Sergeant Fear felt his superior was making a huge mistake here, asking such open-ended questions. Constance Dunning was the type of witness who could easily keep them here until doomsday talking about rubbishy nuances rather than cold hard facts. But she surprised him again by coming in at under sixty seconds.
“She had eyes only for that ex-husband of hers. The wife didn’t like it much, but was trying not to let it show. The Argentine fellow didn’t give a tinker’s damn what she did—Lexy, I mean. But as to open quarrels, no. They’re all British, except for that Cramb fellow and the Argentine, who lives here. That
kind of thing rubs off. Stiff upper lip and tally ho, you know what I mean?”
“Yes, indeed I do. Would you mind telling us about your own movements, and what you know of your husband’s, from the time you came downstairs this evening for dinner?” In case she might cut up at this suspect-type questioning—generally a signal for any red-blooded American to call the nearest embassy—St. Just added smoothly, “It’s essential that we know where everyone was, at exactly what times, and an impartial witness such as yourself is always used as the benchmark in a police investigation on British soil.
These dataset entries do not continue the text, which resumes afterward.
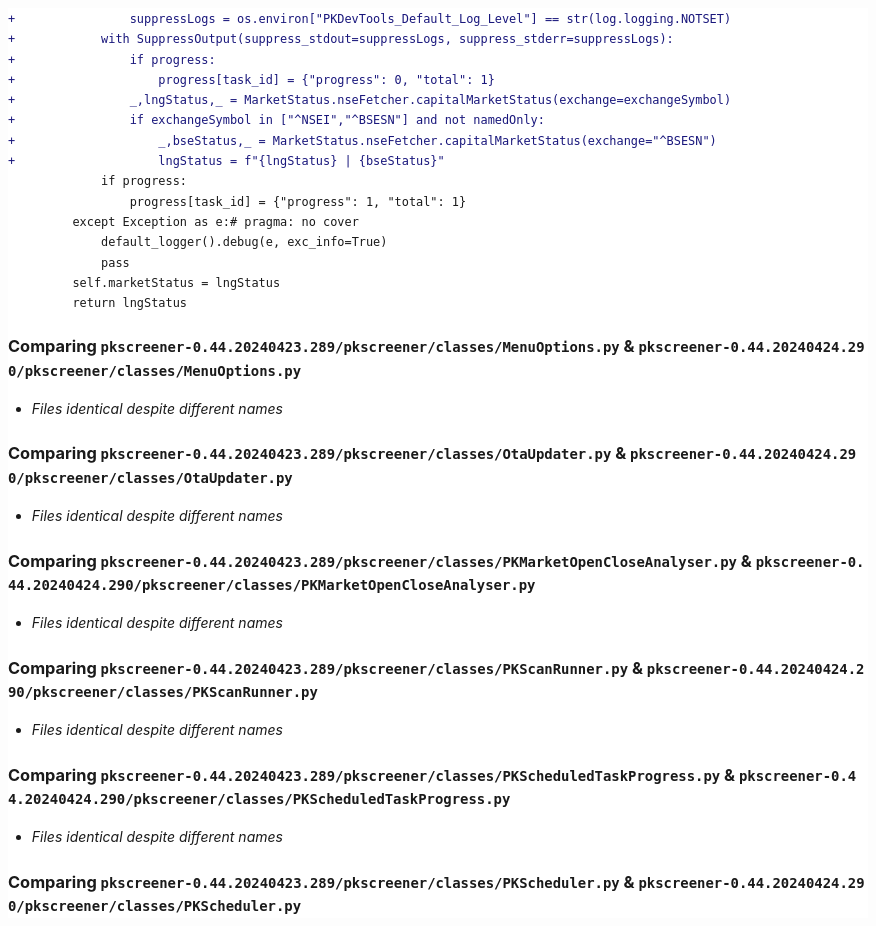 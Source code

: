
 ```diff
+                suppressLogs = os.environ["PKDevTools_Default_Log_Level"] == str(log.logging.NOTSET)
+            with SuppressOutput(suppress_stdout=suppressLogs, suppress_stderr=suppressLogs):
+                if progress:
+                    progress[task_id] = {"progress": 0, "total": 1}
+                _,lngStatus,_ = MarketStatus.nseFetcher.capitalMarketStatus(exchange=exchangeSymbol)
+                if exchangeSymbol in ["^NSEI","^BSESN"] and not namedOnly:
+                    _,bseStatus,_ = MarketStatus.nseFetcher.capitalMarketStatus(exchange="^BSESN")
+                    lngStatus = f"{lngStatus} | {bseStatus}"
             if progress:
                 progress[task_id] = {"progress": 1, "total": 1}
         except Exception as e:# pragma: no cover
             default_logger().debug(e, exc_info=True)
             pass
         self.marketStatus = lngStatus
         return lngStatus
```

### Comparing `pkscreener-0.44.20240423.289/pkscreener/classes/MenuOptions.py` & `pkscreener-0.44.20240424.290/pkscreener/classes/MenuOptions.py`

 * *Files identical despite different names*

### Comparing `pkscreener-0.44.20240423.289/pkscreener/classes/OtaUpdater.py` & `pkscreener-0.44.20240424.290/pkscreener/classes/OtaUpdater.py`

 * *Files identical despite different names*

### Comparing `pkscreener-0.44.20240423.289/pkscreener/classes/PKMarketOpenCloseAnalyser.py` & `pkscreener-0.44.20240424.290/pkscreener/classes/PKMarketOpenCloseAnalyser.py`

 * *Files identical despite different names*

### Comparing `pkscreener-0.44.20240423.289/pkscreener/classes/PKScanRunner.py` & `pkscreener-0.44.20240424.290/pkscreener/classes/PKScanRunner.py`

 * *Files identical despite different names*

### Comparing `pkscreener-0.44.20240423.289/pkscreener/classes/PKScheduledTaskProgress.py` & `pkscreener-0.44.20240424.290/pkscreener/classes/PKScheduledTaskProgress.py`

 * *Files identical despite different names*

### Comparing `pkscreener-0.44.20240423.289/pkscreener/classes/PKScheduler.py` & `pkscreener-0.44.20240424.290/pkscreener/classes/PKScheduler.py`


 [MADE-IN-INDIA-badge]: https://img.shields.io/badge/MADE%20WITH%20%E2%9D%A4%20IN-INDIA-orange
 [MADE-IN-INDIA]: https://en.wikipedia.org/wiki/India
 [Windows-badge]: https://img.shields.io/badge/Windows-0078D6?logo=windows&logoColor=white
 [Linux-badge]: https://img.shields.io/badge/Linux-FCC624?logo=linux&logoColor=black
 [Mac OS-badge]: https://img.shields.io/badge/mac%20os-D3D3D3?logo=apple&logoColor=000000
 [GitHub release (latest by date)-badge]: https://img.shields.io/github/v/release/pkjmesra/PKScreener
 [GitHub release (latest by date)]: https://github.com/pkjmesra/PKScreener/releases/latest
 [pypi-badge]: https://img.shields.io/pypi/v/pkscreener.svg?style=flat-square
 [pypi]: https://pypi.python.org/pypi/pkscreener
 [wheel-badge]: https://img.shields.io/pypi/wheel/pkscreener.svg?style=flat-square
 [GitHub all releases]: https://img.shields.io/github/downloads/pkjmesra/PKScreener/total?color=Green&label=Downloads&style=for-the-badge
 [License-badge]: https://img.shields.io/github/license/pkjmesra/PKScreener?style=for-the-badge
 [MADE-IN-INDIA-badge]: https://img.shields.io/badge/MADE%20WITH%20%E2%9D%A4%20IN-INDIA-orange
 [MADE-IN-INDIA]: https://en.wikipedia.org/wiki/India
 [Windows-badge]: https://img.shields.io/badge/Windows-0078D6?logo=windows&logoColor=white
 [Linux-badge]: https://img.shields.io/badge/Linux-FCC624?logo=linux&logoColor=black
 [Mac OS-badge]: https://img.shields.io/badge/mac%20os-D3D3D3?logo=apple&logoColor=000000
 [GitHub release (latest by date)-badge]: https://img.shields.io/github/v/release/pkjmesra/PKScreener
 [GitHub release (latest by date)]: https://github.com/pkjmesra/PKScreener/releases/latest
 [pypi-badge]: https://img.shields.io/pypi/v/pkscreener.svg?style=flat-square
 [pypi]: https://pypi.python.org/pypi/pkscreener
 [wheel-badge]: https://img.shields.io/pypi/wheel/pkscreener.svg?style=flat-square
 [GitHub all releases]: https://img.shields.io/github/downloads/pkjmesra/PKScreener/total?color=Green&label=Downloads&style=for-the-badge
 [License-badge]: https://img.shields.io/github/license/pkjmesra/PKScreener?style=for-the-badge
 [MADE-IN-INDIA-badge]: https://img.shields.io/badge/MADE%20WITH%20%E2%9D%A4%20IN-INDIA-orange
 [MADE-IN-INDIA]: https://en.wikipedia.org/wiki/India
 [Windows-badge]: https://img.shields.io/badge/Windows-0078D6?logo=windows&logoColor=white
 [Linux-badge]: https://img.shields.io/badge/Linux-FCC624?logo=linux&logoColor=black
 [Mac OS-badge]: https://img.shields.io/badge/mac%20os-D3D3D3?logo=apple&logoColor=000000
 [GitHub release (latest by date)-badge]: https://img.shields.io/github/v/release/pkjmesra/PKScreener
 [GitHub release (latest by date)]: https://github.com/pkjmesra/PKScreener/releases/latest
 [pypi-badge]: https://img.shields.io/pypi/v/pkscreener.svg?style=flat-square
 [pypi]: https://pypi.python.org/pypi/pkscreener
 [wheel-badge]: https://img.shields.io/pypi/wheel/pkscreener.svg?style=flat-square
 [GitHub all releases]: https://img.shields.io/github/downloads/pkjmesra/PKScreener/total?color=Green&label=Downloads&style=for-the-badge
 [License-badge]: https://img.shields.io/github/license/pkjmesra/PKScreener?style=for-the-badge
It’s SOP at Interpol, too, of course. We’ll issue countrywide bulletins, should that become necessary. BOLOs and so on. You do understand how crucial your testimony might become.”
“BOLOs,” she repeated breathlessly.
“Yes.”
She lifted her large head, which sat like a bison’s atop her bulky shoulders, without apparent recourse to the intervention of a neck, with keen interest. Sergeant Fear, who had never heard such a load of codswallop in all his years, did not dare meet St. Just’s eyes, but desperately fixed his own eyes on his notebook, fighting back the maniacal laugh threatening to erupt.
“Of course, Chief Inspector,” she said. “I quite understand.” Another pat of her hair, and she leaned in conspiratorially—in case MI5 were listening in, presumably—before launching into a more or less cogent summary of her evening. Down to drinks at seven-thirty on the dot. Dinner at eight. Dinner finished at nine-fifteen or maybe a little later, she wasn’t sure. She headed straight for the SCR. Her husband used the facilities and joined her shortly thereafter.
“And you, Mrs. Dunning,” St. Just asked delicately. “You yourself had no need of, erm, the facilities?”
“I have the constitution of an ox, and I don’t see any point in layering on powder and lipstick like some I could mention here—that television woman for a start. No. I came straight in.”